The Hong Kong exchange said most benefits of the merger would come from fusing technology. The Hong Kong exchange has been looking to bolster its trading systems. In return, the combined company could offer companies and investors a broad, common platform for trading that would be open 18 hours a day. Charles Li, the chief executive of the Hong Kong exchange’s parent company, said on a conference call with the media on Wednesday that the Refinitiv transaction helped push his company to hastily move forward with a bid. “We know we were late,” he said. “We don’t want to be late again.”
The offer comes at a politically turbulent time for both exchanges’ home bases. The British government remains paralyzed by questions about how the country should leave the European Union, while the business community remains in the dark about what Brexit would mean for London’s place on the business world stage.

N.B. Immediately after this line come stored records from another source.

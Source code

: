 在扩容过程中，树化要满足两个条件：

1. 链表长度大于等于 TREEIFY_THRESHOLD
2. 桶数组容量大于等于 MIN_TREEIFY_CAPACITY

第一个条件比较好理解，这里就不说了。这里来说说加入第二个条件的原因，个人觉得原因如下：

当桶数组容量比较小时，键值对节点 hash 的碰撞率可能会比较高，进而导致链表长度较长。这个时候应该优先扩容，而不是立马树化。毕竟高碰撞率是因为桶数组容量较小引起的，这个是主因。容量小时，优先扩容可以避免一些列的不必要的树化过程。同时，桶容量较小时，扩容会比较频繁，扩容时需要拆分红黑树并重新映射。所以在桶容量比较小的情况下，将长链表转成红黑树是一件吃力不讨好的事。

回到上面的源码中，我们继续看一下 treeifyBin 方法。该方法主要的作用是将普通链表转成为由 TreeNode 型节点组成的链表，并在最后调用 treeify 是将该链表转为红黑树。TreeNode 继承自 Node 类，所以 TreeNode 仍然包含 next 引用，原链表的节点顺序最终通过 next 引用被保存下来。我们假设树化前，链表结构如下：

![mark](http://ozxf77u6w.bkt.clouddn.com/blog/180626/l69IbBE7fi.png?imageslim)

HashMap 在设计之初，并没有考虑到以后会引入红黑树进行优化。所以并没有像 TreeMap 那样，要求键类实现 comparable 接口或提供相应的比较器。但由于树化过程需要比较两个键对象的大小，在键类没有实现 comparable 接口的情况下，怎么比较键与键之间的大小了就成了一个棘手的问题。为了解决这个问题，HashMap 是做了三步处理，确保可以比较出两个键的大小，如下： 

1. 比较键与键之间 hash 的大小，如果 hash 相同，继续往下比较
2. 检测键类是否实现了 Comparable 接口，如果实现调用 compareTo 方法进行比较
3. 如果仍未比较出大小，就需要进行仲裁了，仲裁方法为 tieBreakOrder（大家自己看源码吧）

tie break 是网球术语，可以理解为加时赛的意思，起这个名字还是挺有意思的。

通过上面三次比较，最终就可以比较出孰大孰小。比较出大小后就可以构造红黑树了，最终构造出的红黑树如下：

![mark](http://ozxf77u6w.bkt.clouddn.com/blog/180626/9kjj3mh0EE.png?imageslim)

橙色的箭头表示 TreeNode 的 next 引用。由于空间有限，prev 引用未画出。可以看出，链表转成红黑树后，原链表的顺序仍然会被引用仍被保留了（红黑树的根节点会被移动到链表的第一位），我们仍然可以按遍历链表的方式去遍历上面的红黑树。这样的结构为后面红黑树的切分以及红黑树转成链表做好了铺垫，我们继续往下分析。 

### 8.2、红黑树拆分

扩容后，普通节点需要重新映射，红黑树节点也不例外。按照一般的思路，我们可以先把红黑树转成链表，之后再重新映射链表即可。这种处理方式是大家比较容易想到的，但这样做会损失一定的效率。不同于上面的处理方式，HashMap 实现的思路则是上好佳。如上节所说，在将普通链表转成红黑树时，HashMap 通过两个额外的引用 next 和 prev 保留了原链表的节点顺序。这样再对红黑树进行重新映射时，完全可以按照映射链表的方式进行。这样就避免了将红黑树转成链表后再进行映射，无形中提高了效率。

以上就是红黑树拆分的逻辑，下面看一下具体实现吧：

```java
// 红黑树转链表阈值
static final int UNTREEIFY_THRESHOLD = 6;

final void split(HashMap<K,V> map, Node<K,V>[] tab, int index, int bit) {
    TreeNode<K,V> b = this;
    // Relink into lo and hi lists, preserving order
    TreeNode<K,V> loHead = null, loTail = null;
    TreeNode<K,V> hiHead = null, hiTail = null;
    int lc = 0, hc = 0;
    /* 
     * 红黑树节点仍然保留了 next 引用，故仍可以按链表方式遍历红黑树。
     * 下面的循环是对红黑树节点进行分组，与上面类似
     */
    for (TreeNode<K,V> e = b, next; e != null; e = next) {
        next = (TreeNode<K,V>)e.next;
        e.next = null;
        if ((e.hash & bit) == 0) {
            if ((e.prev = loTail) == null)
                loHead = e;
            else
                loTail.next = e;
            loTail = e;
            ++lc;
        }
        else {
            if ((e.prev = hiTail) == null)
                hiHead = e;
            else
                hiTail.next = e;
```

At the same time, Hong Kong has been torn by mass demonstrations over what protesters see as a more assertive hand by Beijing in what is meant to be a semiautonomous region of China, operating under its own laws, which international businesses and investors find attractive compared with conditions on the mainland.
On Wednesday, Mr. Li rejected the idea that the Hong Kong exchange would want to loosen its ties to the mainland. He noted London’s ambition to become a global center for trading in the renminbi, the Chinese currency, and said the Hong Kong exchange could help fulfill that. Beijing heavily restricts the currency from crossing its borders, but some Chinese officials have openly discussed a day when the world might use the renminbi as commonly as it uses the American dollar, which would give China greater say in the global financial system. Should London become a hub for renminbi use, more Chinese companies and investors would consider the city an even more attractive place to do business.
Mr. Li dismissed concerns about a China-owned company buying a British icon. He noted that Hong Kong Exchanges and Clearing has owned the London Metal Exchange for seven years, investing in the British platform and keeping it free from Chinese management.
“We are not a Chinese company, and we are not even a simple Hong Kong company,” Mr. Li said. “We are a global company.”